For fifteen years, from 1982 until 1997, I was a single mother on active duty. (I’m still single and still a mother, but I no longer have financial responsibility for the tykes, the youngest of whom is 29.) Those were really tough years financially. I didn’t make a lot of money, and if I hadn’t had a house with a low mortgage payment and people who looked out for me, I honestly don’t know how I would have made it through that period of my life. Sometimes friends would donate their old furniture to me. One sold me a car; another, later, helped me buy a different used car. A few times, friends came over and did minor home repairs. One once found me a deal on a new central air compressor.
I wasn’t lazy. I wasn’t on welfare. I had three kids, a full time job, and all of those 15 years I was working on several college degrees, ending with a master’s the year after my youngest child turned 18. But I had very little money.

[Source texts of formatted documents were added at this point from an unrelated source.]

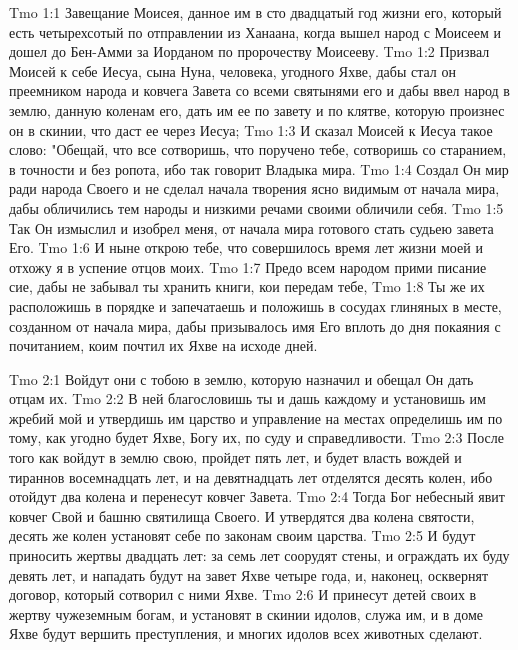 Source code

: \vs Tmo 1:1
Завещание Моисея, данное им в сто двадцатый год жизни его, который есть четырехсотый по отправлении из Ханаана, когда вышел народ с Моисеем и дошел до Бен-Амми за Иорданом по пророчеству Моисееву.
\vs Tmo 1:2
Призвал Моисей к себе Иесуа, сына Нуна, человека, угодного Яхве, дабы стал он преемником народа и ковчега Завета со всеми святынями его и дабы ввел народ в землю, данную коленам его, дать им ее по завету и по клятве, которую произнес он в скинии, что даст ее через Иесуа;
\vs Tmo 1:3
И сказал Моисей к Иесуа такое слово: "Обещай, что все сотворишь, что поручено тебе, сотворишь со старанием, в точности и без ропота, ибо так говорит Владыка мира.
\vs Tmo 1:4
Создал Он мир ради народа Своего и не сделал начала творения ясно видимым от начала мира, дабы обличились тем народы и низкими речами своими обличили себя.
\vs Tmo 1:5
Так Он измыслил и изобрел меня, от начала мира готового стать судьею завета Его.
\vs Tmo 1:6
И ныне открою тебе, что совершилось время лет жизни моей и отхожу я в успение отцов моих.
\vs Tmo 1:7
Предо всем народом прими писание сие, дабы не забывал ты хранить книги, кои передам тебе,
\vs Tmo 1:8
Ты же их расположишь в порядке и запечатаешь и положишь в сосудах глиняных в месте, созданном от начала мира, дабы призывалось имя Его вплоть до дня покаяния с почитанием, коим почтил их Яхве на исходе дней.

\vs Tmo 2:1
Войдут они с тобою в землю, которую назначил и обещал Он дать отцам их.
\vs Tmo 2:2
В ней благословишь ты и дашь каждому и установишь им жребий мой и утвердишь им царство и управление на местах определишь им по тому, как угодно будет Яхве, Богу их, по суду и справедливости.
\vs Tmo 2:3
После того как войдут в землю свою, пройдет пять лет, и будет власть вождей и тираннов восемнадцать лет, и на девятнадцать лет отделятся десять колен, ибо отойдут два колена и перенесут ковчег Завета.
\vs Tmo 2:4
Тогда Бог небесный явит ковчег Свой и башню святилища Своего. И утвердятся два колена святости, десять же колен установят себе по законам своим царства.
\vs Tmo 2:5
И будут приносить жертвы двадцать лет: за семь лет соорудят стены, и ограждать их буду девять лет, и нападать будут на завет Яхве четыре года, и, наконец, осквернят договор, который сотворил с ними Яхве.
\vs Tmo 2:6
И принесут детей своих в жертву чужеземным богам, и установят в скинии идолов, служа им, и в доме Яхве будут вершить преступления, и многих идолов всех животных сделают.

In short, times were tough, financially and otherwise.
One “person” who looked out for me was my Uncle Sam. Because we have a graduated income tax system under which people pay according to their means, I received tax breaks for my “head of household” status and for my three minor dependents. I don’t have easy access to my old tax records, but I probably paid well less than $1500 in federal income taxes in 1997, the last year I qualified as head of household and had a dependent other than myself. For argument’s sake, let’s say it was $1500.
In 1998, I became, for tax purposes, a “single” person. I no longer maintained a household for dependent children and had only myself as an exemption. My taxes might have skyrocketed, but for the next three years, ironically, I made even less money than before, in part because my previous job had ended with my boss’ retirement and I was teaching part time. For a while there, I also had a very crummy low-wage mortgage company job (with one of those companies that recently was bought out just before it collapsed). My income was even lower, but due to my new status, my taxes increased somewhat.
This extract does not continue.